Selon le rapport, le renforcement de leur équilibre financier dépend de l’accélération de la mise en place du pôle public et du financement des dettes découlant des droits passés.

Cotisations : Plus de 45 milliards DH en 2017

Les cotisations collectées par les régimes de retraites se sont chiffrées à 45,7 milliards DH en 2017, soit 4,3% du PIB. Le nombre d’actifs cotisants s’est ainsi élevé à 4,5 millions, ce qui représente 41,8% de la population active occupée.

Pour ce qui est des prestations servies par les régimes, elles ont atteint les 53,3 milliards DH, soit 5% du PIB. On notera par ailleurs que les réserves constituées se sont accrues de 4,5% pour atteindre 293,7 milliards DH en 2017. Autre point important à relever : les placements effectués par les régimes de retraite se sont élevés à 292 milliards DH en 2017, affichant un taux d’évolution de 4,3% par rapport à 2016.

Le rapport note : «En dehors des dépôts de la branche long terme de la sécurité sociale, effectués essentiellement auprès de la CDG, la structure des placements des trois autres régimes est restée stable par rapport à 2016. Les placements obligataires ont représenté en 2017 une part de 70,8% (dont 50,7% en BDT) du total des placements contre 28% pour les actions». Pour ce qui est de la CIMR, les placements en actions et parts sociales ont affiché un taux de 51,3%.

Ils ne représentent que 29,6% pour le Régime collectif d’allocation de retraite et 11,7% pour le Régime des pensions civiles de la Caisse marocaine de retraite (CMR).

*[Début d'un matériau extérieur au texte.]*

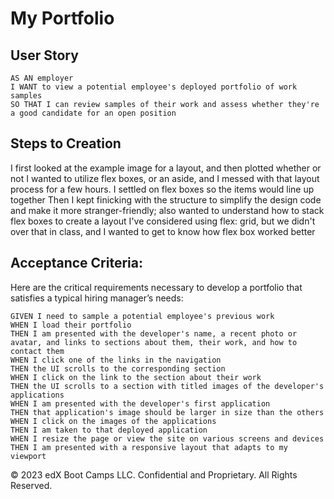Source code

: # My Portfolio

## User Story

```
AS AN employer
I WANT to view a potential employee's deployed portfolio of work samples
SO THAT I can review samples of their work and assess whether they're a good candidate for an open position
```

## Steps to Creation

I first looked at the example image for a layout, and then plotted whether or not I wanted to utilize flex boxes, or an aside, and I messed with that layout process for a few hours.
I settled on flex boxes so the items would line up together
Then I kept finicking with the structure to simplify the design code and make it more stranger-friendly; also wanted to understand how to stack flex boxes to create a layout
I've considered using flex: grid, but we didn't over that in class, and I wanted to get to know how flex box worked better

## Acceptance Criteria:

Here are the critical requirements necessary to develop a portfolio that satisfies a typical hiring manager’s needs:

```
GIVEN I need to sample a potential employee's previous work
WHEN I load their portfolio
THEN I am presented with the developer's name, a recent photo or avatar, and links to sections about them, their work, and how to contact them
WHEN I click one of the links in the navigation
THEN the UI scrolls to the corresponding section
WHEN I click on the link to the section about their work
THEN the UI scrolls to a section with titled images of the developer's applications
WHEN I am presented with the developer's first application
THEN that application's image should be larger in size than the others
WHEN I click on the images of the applications
THEN I am taken to that deployed application
WHEN I resize the page or view the site on various screens and devices
THEN I am presented with a responsive layout that adapts to my viewport
```

© 2023 edX Boot Camps LLC. Confidential and Proprietary. All Rights Reserved.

Retraites : Les mesures pour réussir la réforme

La Cour des comptes avait publié en novembre 2017 un rapport sur la Caisse marocaine des retraites (CMR) présentant les défaillances qui menacent la viabilité du régime. Dans son rapport, la Cour a émis plusieurs recommandations importantes pour réussir la réforme des retraites. Celle-ci avait insisté sur la nécessité d’engager une réforme profonde en s’orientant vers la création d’un pôle public, de manière à asseoir une convergence vers un régime public viable et pérenne, ainsi que sur l’unification des règles de liquidation des pensions dans l’ensemble du secteur public.

Le rapport de la Cour des comptes avait également proposé de s’orienter vers une tarification des prestations tenant compte de l’évolution démographique, sociale et économique que connaît le pays et d’opter pour un taux de remplacement raisonnable avec un traitement approprié au profit des populations à faible revenu. Il avait aussi été recommandé de mettre en place un système de retraite plafonné avec l’introduction, autant que possible, d’une part de capitalisation afin que le poids de la retraite ne soit pas entièrement porté par les générations futures.

Les personnes titulaires de hauts salaires pourraient souscrire à des compléments de couverture retraite, sous forme de capital ou de rente viagère, dont les montants dépendent de leur capacité contributive et de leur volonté d’épargner.